Le ferraillement d’un tramway ; j’y lis : O mundo precisa de mais Pais Natais, une publicité Coca-Cola.

J’entends la petite musique du rémouleur. Il passe, avec son petit atelier installé sur un vieux vélocipède.

Passe un ami bouquiniste, Silvio, originaire de l’archipel de Madeira. Il se rend probablement dans son antre situé à quelques pas, rua da Escola Politécnica.

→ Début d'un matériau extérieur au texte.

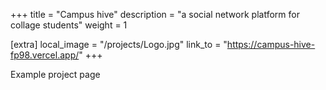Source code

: +++
title = "Campus hive"
description = "a social network platform for collage students"
weight = 1

[extra]
local_image = "/projects/Logo.jpg"
link_to = "https://campus-hive-fp98.vercel.app/"
+++

Example project page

Un survêtement noir avec sur la veste trois bandes blanches sur toute la longueur des manches.

Entrent dans le café un Gitan et son petit garçon, des figures du quartier. Ils vendent de beaux paniers en osier faits de leurs mains. Le père en porte six, son fils quatre. Leur peau très foncée et leur extrême minceur. Le petit garçon demande la pièce, fait quelques remarques qui nous font tous rire (nous sommes une dizaine dans le café, entre les consommateurs et ceux qui achètent leurs billets Jogos Casa Santa). Toutes et tous lui donnent une ou des pièces en souriant. Un vieux monsieur lui achète un billet Jogos Casa Santa ; le petit garçon s’étonne ; le vieux monsieur lui explique ce qu’il doit faire avec.